Dear Diary
"Noo!". My shrill cry was carried with the currents to my father's room adjacent to mine. He yanked the door open and burst into my room just as I jerked up from sleep, my breathing laboured. He took one look at me and knew, for the pain he saw in the deep blue within my eyes, was mirrored in his with a taint of green.
It's been a year now since Momma died. It was a glorious morning, I remember, August the 8th: one of those days you wake up so well-rested and light. Blinds drawn, the warm sun trickling in, I decided it was going to be a perfect day. I glided out of my room (well, more like staggered) and down the hallway to the largest room in the house, my parents'. It was odd that Momma hadn't come to wake me, as she usually did. The door creaked open loudly (Papa had told me to oil the hinges, and as usual, I forgot to do so). A lone figure lay on the king-sized four-poster she shared with Papa.. It lay very still, too still, like the bodies of souls long gone we dissected in medical school. God, no! I drew nearer shakily, and my heart banged against my rib cage, like one confined in a psych ward desperately seeking to escape from a foreseen dread. The tremors that accompanied my arms as they extended from the rest of my body to touch her were reminiscent of the violent turbulence in my heart. Placing my two fingers on her left carotid, the cold and stillness travelled up my arms and froze the sound that sought to erupt from my throat, in place. I wasn't exactly sure but I thought I could see the first signs of rigor mortis already, and the universe seemed to borrow the stillness and gloom that suddenly came to be. I could not scream: one only screams about what one has accepted. It didn't feel real, yet. Maybe I was in a dream. Maybe she was just playing a prank. Maybe...maybe she wasn't dead. I heard footsteps and then Papa calling out my name. He must have been wondering why I hadn't brought him his coffee in the study where he usually was from the wee hours of the morning till dawn. "Papa!", I tried to shout , but only a whisper came forth. He opened the door, took one look at me sprawled by her body, cuddling her head. 'She's so cold, Papa'. I remember wondering why he just stood there staring, not a word or emotion. Then he turned and walked away.
So Momma had had breast cancer. It was discovered late and very little could be done to stop the silent reptile which had crawled about her entire body, leaving poison where there was once vitality. I discovered late, too late. I loved her. And I love Papa. I wasn't sure, though, I could forgive them for taking away precious moments I could have spent with her; for leaving with me forever, words I never got to say and love I never got to show.

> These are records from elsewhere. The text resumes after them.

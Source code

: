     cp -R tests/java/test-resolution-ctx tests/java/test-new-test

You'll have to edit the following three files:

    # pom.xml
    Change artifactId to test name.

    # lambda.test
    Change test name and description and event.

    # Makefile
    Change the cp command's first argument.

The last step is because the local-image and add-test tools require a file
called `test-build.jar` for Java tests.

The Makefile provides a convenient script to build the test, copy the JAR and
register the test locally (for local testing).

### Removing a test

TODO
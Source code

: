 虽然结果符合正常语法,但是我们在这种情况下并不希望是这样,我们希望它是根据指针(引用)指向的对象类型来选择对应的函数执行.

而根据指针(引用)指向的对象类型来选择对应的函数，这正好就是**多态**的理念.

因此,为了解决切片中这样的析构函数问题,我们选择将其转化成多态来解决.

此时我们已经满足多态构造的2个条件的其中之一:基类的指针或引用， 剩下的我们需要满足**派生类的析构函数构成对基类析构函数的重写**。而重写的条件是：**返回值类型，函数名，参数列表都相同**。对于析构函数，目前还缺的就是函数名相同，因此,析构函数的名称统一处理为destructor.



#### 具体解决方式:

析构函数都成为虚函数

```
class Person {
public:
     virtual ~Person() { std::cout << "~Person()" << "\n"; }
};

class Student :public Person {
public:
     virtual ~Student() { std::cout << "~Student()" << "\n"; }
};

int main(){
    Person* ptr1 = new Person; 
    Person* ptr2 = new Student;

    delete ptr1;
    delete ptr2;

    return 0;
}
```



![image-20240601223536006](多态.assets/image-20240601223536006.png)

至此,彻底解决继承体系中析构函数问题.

Some nights, like this, my dreams lead me to that moment I see her lying so still. Daddy is still pretty badly shaken up, and I know how much he wanted to just let go. I know because so did I: ledges suddenly became so enticing, battling with the knives on the shelf for my affection. But he hangs on for me, and so I will for him.
Momma was the life of us. Who knew she'd almost be the death of us.